John Pygott, Environment Agency
We’ve heard so far about how wetlands are good for biodiversity and also good places for a day out. Wetlands are also very good for protecting against flooding. Now that might sound like a very silly idea because surely all that water would be a problem when it comes to flood conditions but it seems that wetlands can act like a sponge, soaking up excess water. John Pygott is working for the UK Environment Agency. He’s come to talk to us about the Alkborough flood defence system that he’s working on where fields have been flooded to create wetlands specifically to act as flood barriers.
Helen - Thanks for coming on the show. I thought we might start by asking you to set the scene for us a little bit to describe where this area is that you’re working on and what was the problem? Why did something have to be done in the first place?
John - The Alkborough project is based on the Humber estuary which is on the North sea coast of England. The problem we’ve got on the Humber is principally due to sea level rise. Over the past 100 years we’ve have about 2mm per year or so. We’re faced with the situation where we’ve either got to raise defences higher and higher in the future or alternatively we’ve got to look at new ways of providing more space for increased amounts of water.
Helen - Where did the idea come from of using land that can be flooded as a way of actually counteracting this rising sea level?
John - The technique of letting water onto land out of rivers has been used quite extensively in the UK. The difference that we’ve got here is that this is the first time that it’s been used on this scale in an estuary. The problem we’ve been facing is with tidal water rather than high rainfall.
Helen - One question that leaps to mind is that we’re living on a very populated island here in the UK. How do you go about securing land to do something like this?

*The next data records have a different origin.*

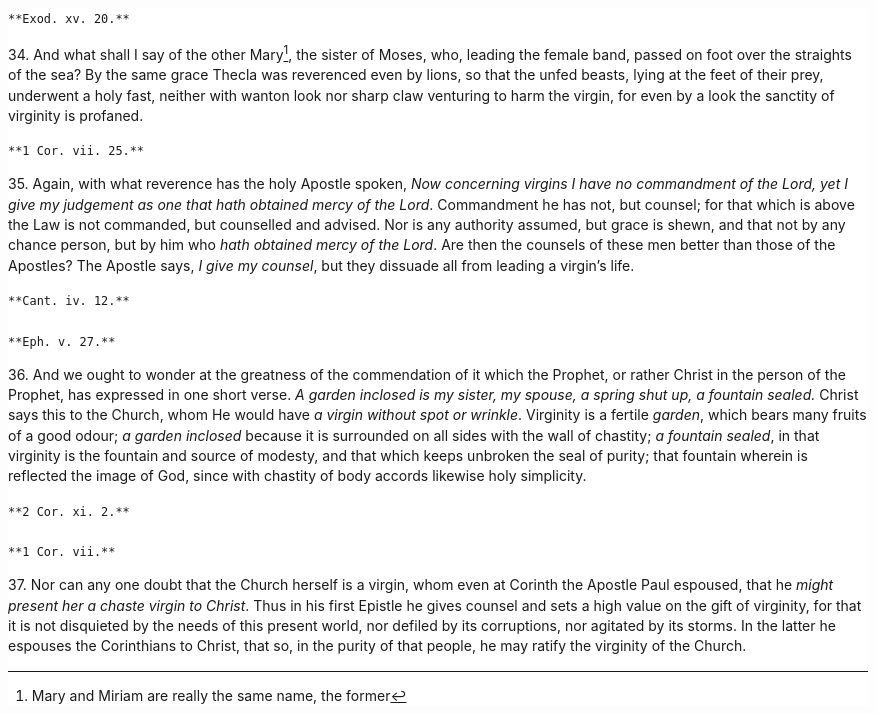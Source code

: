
```{margin}
**Exod. xv. 20.**
```

34\. And what shall I say of the other Mary[^267], the sister of Moses,
who, leading the female band, passed on foot over the straights of the
sea? By the same grace Thecla was reverenced even by lions, so that the
unfed beasts, lying at the feet of their prey, underwent a holy fast,
neither with wanton look nor sharp claw venturing to harm the virgin,
for even by a look the sanctity of virginity is profaned.

```{margin}
**1 Cor. vii. 25.**
```

35\. Again, with what reverence has the holy Apostle spoken, _Now
concerning virgins I have no commandment of the Lord, yet I give my
judgement as one that hath obtained mercy of the Lord_. Commandment he
has not, but counsel; for that which is above the Law is not commanded,
but counselled and advised. Nor is any authority assumed, but grace is
shewn, and that not by any chance person, but by him who _hath obtained
mercy of the Lord_. Are then the counsels of these men better than
those of the Apostles? The Apostle says, _I give my counsel_, but they
dissuade all from leading a virgin’s life.

```{margin}
**Cant. iv. 12.**

**Eph. v. 27.**
```

36\. And we ought to wonder at the greatness of the commendation of
it which the Prophet, or rather Christ in the person of the Prophet,
has expressed in one short verse. _A garden inclosed is my sister,
my spouse, a spring shut up, a fountain sealed._ Christ says this
to the Church, whom He would have _a virgin without spot or wrinkle_.
Virginity is a fertile _garden_, which bears many fruits of a good
odour; _a garden inclosed_ because it is surrounded on all sides with
the wall of chastity; _a fountain sealed_, in that virginity is the
fountain and source of modesty, and that which keeps unbroken the seal
of purity; that fountain wherein is reflected the image of God, since
with chastity of body accords likewise holy simplicity.

```{margin}
**2 Cor. xi. 2.**

**1 Cor. vii.**
```

37\. Nor can any one doubt that the Church herself is a virgin, whom
even at Corinth the Apostle Paul espoused, that he _might present her
a chaste virgin to Christ_. Thus in his first Epistle he gives counsel
and sets a high value on the gift of virginity, for that it is not
disquieted by the needs of this present world, nor defiled by its
corruptions, nor agitated by its storms. In the latter he espouses the
Corinthians to Christ, that so, in the purity of that people, he may
ratify the virginity of the Church.


[^253]: The word here used is plural, Venetiarum. From this it has
[^254]: intentio.
[^255]: It is to be noted that Eusebius, who died in A.D. 371, was
[^256]: These were, it appears, followers of Jovinian. See above,
[^257]: reprobus.
[^258]: reprobum.
[^259]: Nothing is known of this man, nor is even the name certain,
[^260]: sobrii estote. Vulg.
[^261]: Nothing is known of Demarchus, whom S. Ambrose here quotes.
[^262]: Though the so-called Epicureans of later days perverted
[^263]: This must be the sense if we retain the interrogation.
[^264]: S. Ambrose is alluding apparently to Ezra proclaiming and
[^265]: Sobrietatis inebrietas.
[^266]: Sola.
[^267]: Mary and Miriam are really the same name, the former
[^268]: laqueus.
[^269]: A reminiscence of Virgil’s,\
[^270]: The reading here varies. Ben. has ‘in Concilio Nicaeni
[^271]: impressio.
[^272]: praescriptio.
[^273]: The most conspicuous instance was Nectarius. See note 54,
[^274]: Eusebius and Dionysius Bishop of Milan were driven into
[^275]: longaevi super terram.
[^276]: The expression ‘aula regalis,’ applied to the Mother of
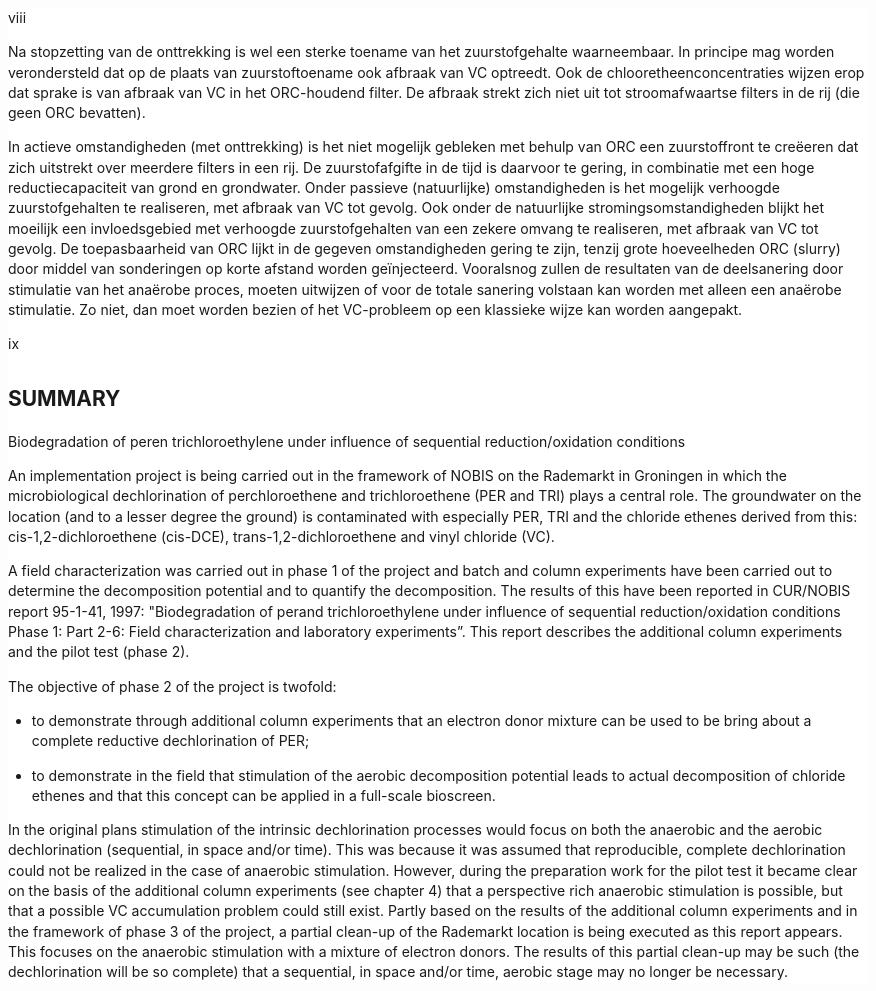 
 viii 

Na stopzetting van de onttrekking is wel een sterke toename van het zuurstofgehalte waarneembaar. In principe mag worden verondersteld dat op de plaats van zuurstoftoename ook afbraak van VC optreedt. Ook de chlooretheenconcentraties wijzen erop dat sprake is van afbraak van VC in het ORC-houdend filter. De afbraak strekt zich niet uit tot stroomafwaartse filters in de rij (die geen ORC bevatten). 

In actieve omstandigheden (met onttrekking) is het niet mogelijk gebleken met behulp van ORC een zuurstoffront te creëeren dat zich uitstrekt over meerdere filters in een rij. De zuurstofafgifte in de tijd is daarvoor te gering, in combinatie met een hoge reductiecapaciteit van grond en grondwater. Onder passieve (natuurlijke) omstandigheden is het mogelijk verhoogde zuurstofgehalten te realiseren, met afbraak van VC tot gevolg. Ook onder de natuurlijke stromingsomstandigheden blijkt het moeilijk een invloedsgebied met verhoogde zuurstofgehalten van een zekere omvang te realiseren, met afbraak van VC tot gevolg. De toepasbaarheid van ORC lijkt in de gegeven omstandigheden gering te zijn, tenzij grote hoeveelheden ORC (slurry) door middel van sonderingen op korte afstand worden geïnjecteerd. Vooralsnog zullen de resultaten van de deelsanering door stimulatie van het anaërobe proces, moeten uitwijzen of voor de totale sanering volstaan kan worden met alleen een anaërobe stimulatie. Zo niet, dan moet worden bezien of het VC-probleem op een klassieke wijze kan worden aangepakt. 


 ix 

## SUMMARY 

 Biodegradation of peren trichloroethylene under influence of sequential reduction/oxidation conditions 

An implementation project is being carried out in the framework of NOBIS on the Rademarkt in Groningen in which the microbiological dechlorination of perchloroethene and trichloroethene (PER and TRI) plays a central role. The groundwater on the location (and to a lesser degree the ground) is contaminated with especially PER, TRI and the chloride ethenes derived from this: cis-1,2-dichloroethene (cis-DCE), trans-1,2-dichloroethene and vinyl chloride (VC). 

A field characterization was carried out in phase 1 of the project and batch and column experiments have been carried out to determine the decomposition potential and to quantify the decomposition. The results of this have been reported in CUR/NOBIS report 95-1-41, 1997: "Biodegradation of perand trichloroethylene under influence of sequential reduction/oxidation conditions Phase 1: Part 2-6: Field characterization and laboratory experiments”. This report describes the additional column experiments and the pilot test (phase 2). 

The objective of phase 2 of the project is twofold: 

- to demonstrate through additional column experiments that an electron donor mixture can be     used to be bring about a complete reductive dechlorination of PER; 

- to demonstrate in the field that stimulation of the aerobic decomposition potential leads to     actual decomposition of chloride ethenes and that this concept can be applied in a full-scale     bioscreen. 

In the original plans stimulation of the intrinsic dechlorination processes would focus on both the anaerobic and the aerobic dechlorination (sequential, in space and/or time). This was because it was assumed that reproducible, complete dechlorination could not be realized in the case of anaerobic stimulation. However, during the preparation work for the pilot test it became clear on the basis of the additional column experiments (see chapter 4) that a perspective rich anaerobic stimulation is possible, but that a possible VC accumulation problem could still exist. Partly based on the results of the additional column experiments and in the framework of phase 3 of the project, a partial clean-up of the Rademarkt location is being executed as this report appears. This focuses on the anaerobic stimulation with a mixture of electron donors. The results of this partial clean-up may be such (the dechlorination will be so complete) that a sequential, in space and/or time, aerobic stage may no longer be necessary. 
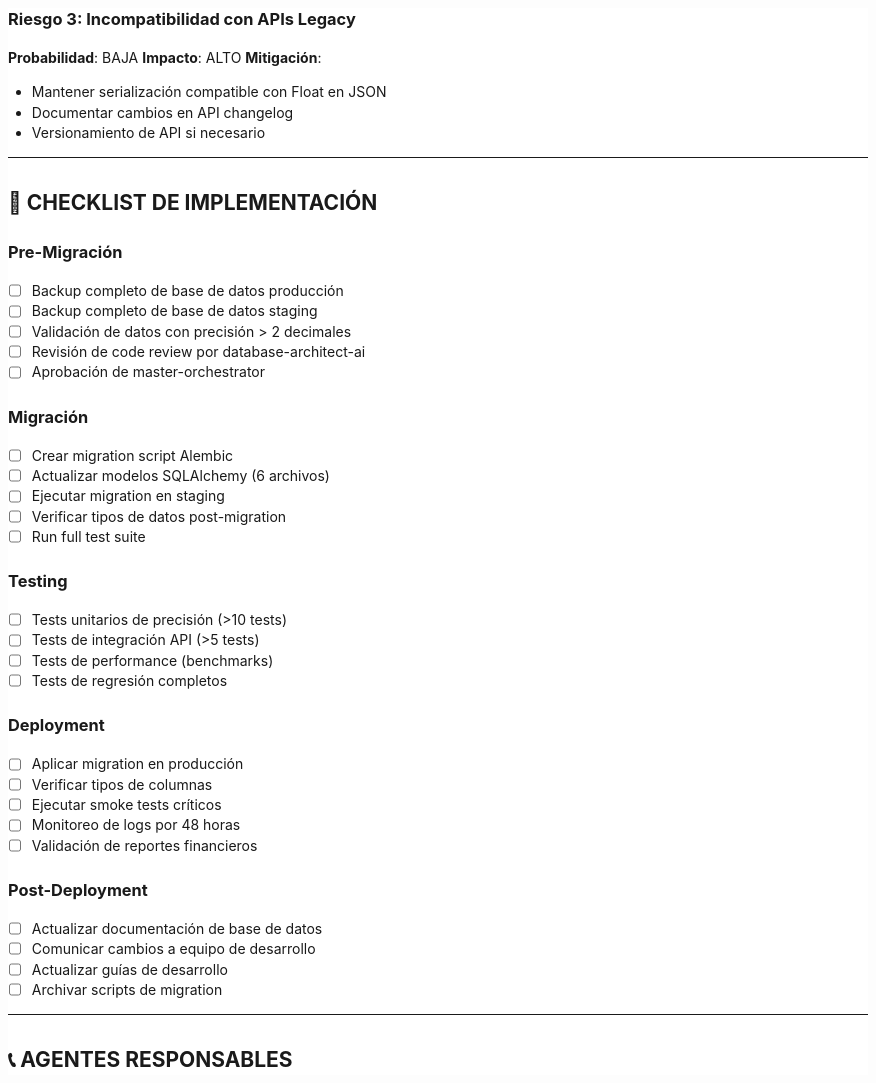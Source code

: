 ### Riesgo 3: Incompatibilidad con APIs Legacy
**Probabilidad**: BAJA
**Impacto**: ALTO
**Mitigación**:
- Mantener serialización compatible con Float en JSON
- Documentar cambios en API changelog
- Versionamiento de API si necesario

---

## 📝 CHECKLIST DE IMPLEMENTACIÓN

### Pre-Migración
- [ ] Backup completo de base de datos producción
- [ ] Backup completo de base de datos staging
- [ ] Validación de datos con precisión > 2 decimales
- [ ] Revisión de code review por database-architect-ai
- [ ] Aprobación de master-orchestrator

### Migración
- [ ] Crear migration script Alembic
- [ ] Actualizar modelos SQLAlchemy (6 archivos)
- [ ] Ejecutar migration en staging
- [ ] Verificar tipos de datos post-migration
- [ ] Run full test suite

### Testing
- [ ] Tests unitarios de precisión (>10 tests)
- [ ] Tests de integración API (>5 tests)
- [ ] Tests de performance (benchmarks)
- [ ] Tests de regresión completos

### Deployment
- [ ] Aplicar migration en producción
- [ ] Verificar tipos de columnas
- [ ] Ejecutar smoke tests críticos
- [ ] Monitoreo de logs por 48 horas
- [ ] Validación de reportes financieros

### Post-Deployment
- [ ] Actualizar documentación de base de datos
- [ ] Comunicar cambios a equipo de desarrollo
- [ ] Actualizar guías de desarrollo
- [ ] Archivar scripts de migration

---

## 📞 AGENTES RESPONSABLES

John - That’s a very tricky aspect of this type of project. In order to make this work you need very large areas of land: typically in excess of a thousand acres. Those sorts of areas of land are not commonly available in many parts of the UK. We’re lucky that there are substantial areas of land like that where there isn’t much in terms of houses or property. It is going to be very hard to find in parts of the UK.
Helen - How do you go about making the floodwaters go where you want it to go? Is it a case of there used to be a flood wall that you’ve taken down or some kind of defence? I’m intrigued to know you can send the water to these areas that you’re interested in.
John - It’s a little bit more complicated, as you might imagine, than just taking flood banks down. These are areas of land where we’ve taken short stretches of flood defences away. We’re directing the water in at different times with the tide. If you just take the flood defences away it has a whole series of other knock-on effects on things like navigation so it needs a lot more design and planning than just taking sections of defences away.
Helen - I take it this isn’t just a case of providing an area that water can flood into, it’s more that there are areas where changes are going to take place within those areas of habitat so what’s going to happen when a field is turned into a wetland?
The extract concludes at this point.